East Fork Lewis River

By Alexander Gilbert


The drive up lead to Washington and cloud coverage. The Washington part was fine but the clouds put a damper on the start of the day. Short shorts were already adorned to pay respect to the summer sun, and now an overcast sky intervened.

So my companion for the day took the time to hook up his tunes to the car stereo as I drove, gazed, and brooded along. Out came Lil Dicky, a rapper, speaking of things far from the rural setting we were entering into. Looking off into the shrubbery—into nature, became askew with Lil Dicky speaking to Snoop at sixty miles per hour. Add an energy drink and dipping tobacco, and I could have achieved a new phase of being. Let alone any blunts.

Making it through Battleground, WA and into Gifford Pinchot National Forest the reception dwindled and the fur trees got taller. The forest silenced the music, and Lil Dicky passed from my mind. Amazing what a national forest can do.

The forest road swindles along the river. Snatching views of the bubbling glitz I attend to jump into further up. Feeling the beauty while still in the contraption of my car, and not even at the “spot” my buddy assures me.
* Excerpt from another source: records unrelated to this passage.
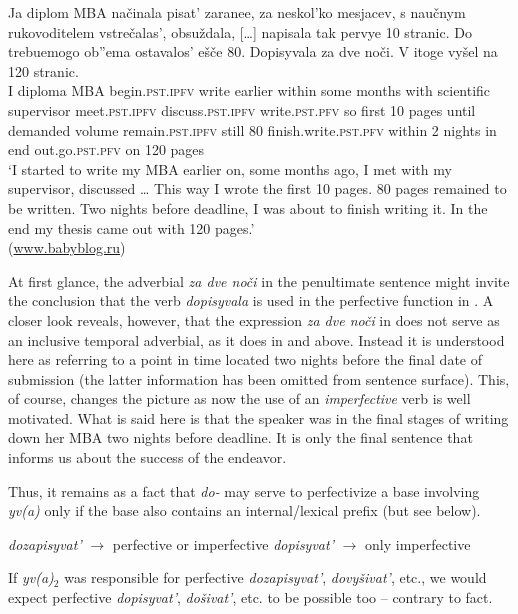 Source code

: \documentclass[output=paper,
colorlinks,
citecolor=brown,
newtxmath
]{langscibook}
\begin{document}
\ea\label{mba}
\gll Ja diplom MBA načinala pisat' zaranee, za neskol'ko mesjacev, s naučnym rukovoditelem vstrečalas', obsuždala, [\dots] napisala tak pervye 10 stranic. Do trebuemogo ob''ema ostavalos' ešče 80. Dopisyvala za dve noči. V itoge vyšel na 120 stranic.\\
I diploma MBA begin.\textsc{pst.ipfv} write earlier within some months with scientific supervisor meet.\textsc{pst.ipfv} discuss.\textsc{pst.ipfv} {} write.\textsc{pst.pfv} so first 10 pages until demanded volume remain.\textsc{pst.ipfv} still 80 {finish.write.}\textsc{pst.pfv} within 2 nights in end {out.go.}\textsc{pst.pfv} on 120 pages\\
\glt `I started to write my MBA earlier on, some months ago, I met with my supervisor, discussed {\dots} This way I wrote the first 10 pages. 80 pages remained to be written. Two nights before deadline, I was about to finish writing it. In the end my thesis came out with 120 pages.'\\ \hfill (\url{www.babyblog.ru})
\z

\noindent At first glance, the adverbial \textit{za dve noči} in the penultimate sentence might invite the conclusion that the verb \textit{dopisyvala} is used in the perfective function in . A closer look reveals, however, that the expression \textit{za dve noči} in  does not serve as an inclusive temporal adverbial, as it does in  and  above. Instead it is understood here as referring to a point in time located two nights before the final date of submission (the latter information has been omitted from sentence surface). This, of course, changes the picture as now the use of an \emph{imperfective} verb is well motivated. What is said here is that
the speaker was in the final stages of writing down her MBA two nights before deadline. It is only the final sentence that informs us about the success of the endeavor.

Thus, it remains as a fact that \textit{do-} may serve to perfectivize a base involving \textit{yv(a)} only if the base also contains an internal/lexical prefix (but see below).

\ea \label{popo}
\ea
\textit{dozapisyvat'} $\rightarrow$ perfective or imperfective
\ex \textit{dopisyvat'} $\rightarrow$ only imperfective
\z\z

\noindent If \textit{yv(a)}$_2$ was responsible for perfective \textit{dozapisyvat'}, \textit{dovyšivat'}, etc., we would expect perfective \textit{dopisyvat'}, \textit{došivat'}, etc. to be possible too -- contrary to fact.
\end{document}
The river is polka dotted with spots; spots being swimming holes. A natural theme park of cliff diving, jumping, flipping—screaming, however it is done, a cool dousing of water to swim.

The drop from Sunset falls outplays any dubstep. Getting there in the AM, missing a shinning summer sun, adds to the submergence. Definitely adds to the amount of time we stood on the rock above the falls anticipating the temperature of the chilled mountain river.


One fell leap, and I siberianed my climate controlled existence. With crystal clear water clasping around me by the tight grip of a river sourced from a twelve thousand foot mountain. Retaining the blizzard and whiteout winter from above, and dismissing it below. The experience lead to full body shivering, and more importantly was accompanied by an exhilarated feeling of joy. As the shivering increased in strength—I became self conscious but shortly after witnessed Duane shake like he was undergoing the big one all on his own. Which brought me to laughter, and as one releases their stomach from sucking it in—I let go of trying to tame my quaking, and felt better.

The mental block against discomfort is more frigid than any body of water. Overcoming it has ordinarily lead to improved conditions afterward. Breaking out of comfort by hurtling through the air off of a waterfall—into a cold pool of water, without the warmth of a shining sun; floods the boundaries of comfort.

The coldness brought on a certain silence. What became at hand was the very noticeable chill in my bones, and the other predicaments to life shook and chattered off. What could be more present than actively feeling an elemental discomfort. I am cold. Simple.

The river hops down the rocks steadily while I found a few times sufficient for me. A seat on the bank became more appropriate. One where a glance of sun was making it through the clouds that acted as an incubator bringing me to a living warmth. All the while, down river the steadfast current is busily alive at Moulton Falls, and all the other spots—so after thawing we were off.

Moulten Falls Park has a slab of barren stone from a lava flow that would best be recreated if several cement trucks collided. Rock, and water trenching by in plashing form.

The grand architect installed jumping platforms and a basin of enough depth for diving and swimming. The structure draws a crowd for lounging and a dip. The collection of people communing with earth and water make it seem I drove up into an ancient civilization. Perhaps Duane and I did for the day.

After the river set me aside from fatigue I watched and listened to it for some time. Saw the river as a continued motion greater than my own life. That I will cease to move before this river does; ever more dependable than myself. And in rebuke Duane and I hauled ass in my fossil fuel burning car blasting rap while heading home to our apartment complex lives.